Supplied entries:
┄┄┄┄┄┄┄┄┄┄

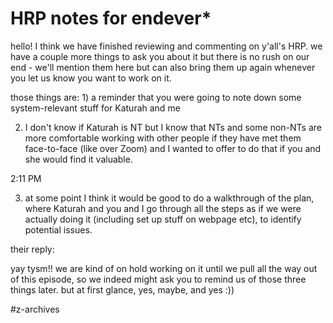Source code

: # HRP notes for endever*
hello! I think we have finished reviewing and commenting on y'all's HRP. we have a couple more things to ask you about it but there is no rush on our end - we'll mention them here but can also bring them up again whenever you let us know you want to work on it.


those things are: 1) a reminder that you were going to note down some system-relevant stuff for Katurah and me


2) I don't know if Katurah is NT but I know that NTs and some non-NTs are more comfortable working with other people if they have met them face-to-face (like over Zoom) and I wanted to offer to do that if you and she would find it valuable.


2:11 PM

3) at some point I think it would be good to do a walkthrough of the plan, where Katurah and you and I go through all the steps as if we were actually doing it (including set up stuff on webpage etc), to identify potential issues.



their reply: 

yay tysm!! we are kind of on hold working on it until we pull all the way out of this episode, so we indeed might ask you to remind us of those three things later. but at first glance, yes, maybe, and yes :))

#z-archives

┄┄┄┄┄┄┄┄┄┄

Task objective: With every picture omitted, write out the material exactly from its first line through the line containing "hello! I think".

Answer for the task:
Source code

: # HRP notes for endever*
hello! I think we have finished reviewing and commenting on y'all's HRP. we have a couple more things to ask you about it but there is no rush on our end - we'll mention them here but can also bring them up again whenever you let us know you want to work on it.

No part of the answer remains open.